=== Begin Enclosure ===

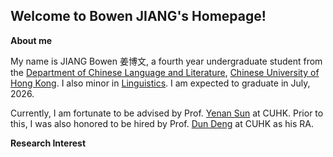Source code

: Welcome to Bowen JIANG's Homepage!
---

**About me**


My name is JIANG Bowen 姜博文, a fourth year undergraduate student from the [Department of Chinese Language and Literature](https://www.chi.cuhk.edu.hk), [Chinese University of Hong Kong](https://www.cuhk.edu.hk/english/index.html). I also minor in [Linguistics](https://ling.cuhk.edu.hk). I am expected to graduate in July, 2026.

Currently, I am fortunate to be advised by Prof. [Yenan Sun](https://yenan09.github.io) at CUHK. Prior to this, I was also honored to be hired by Prof. [Dun Deng](https://www.chi.cuhk.edu.hk/profile/prof-deng-dun/) at CUHK as his RA.


**Research Interest**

=== End Enclosure ===

**TASK INSTRUCTIONS:**
Keep the pictures out and print all the records exactly as they are.

**RESPONSE:**
Source code

: Welcome to Bowen JIANG's Homepage!
---

**About me**


My name is JIANG Bowen 姜博文, a fourth year undergraduate student from the [Department of Chinese Language and Literature](https://www.chi.cuhk.edu.hk), [Chinese University of Hong Kong](https://www.cuhk.edu.hk/english/index.html). I also minor in [Linguistics](https://ling.cuhk.edu.hk). I am expected to graduate in July, 2026.

Currently, I am fortunate to be advised by Prof. [Yenan Sun](https://yenan09.github.io) at CUHK. Prior to this, I was also honored to be hired by Prof. [Dun Deng](https://www.chi.cuhk.edu.hk/profile/prof-deng-dun/) at CUHK as his RA.


**Research Interest**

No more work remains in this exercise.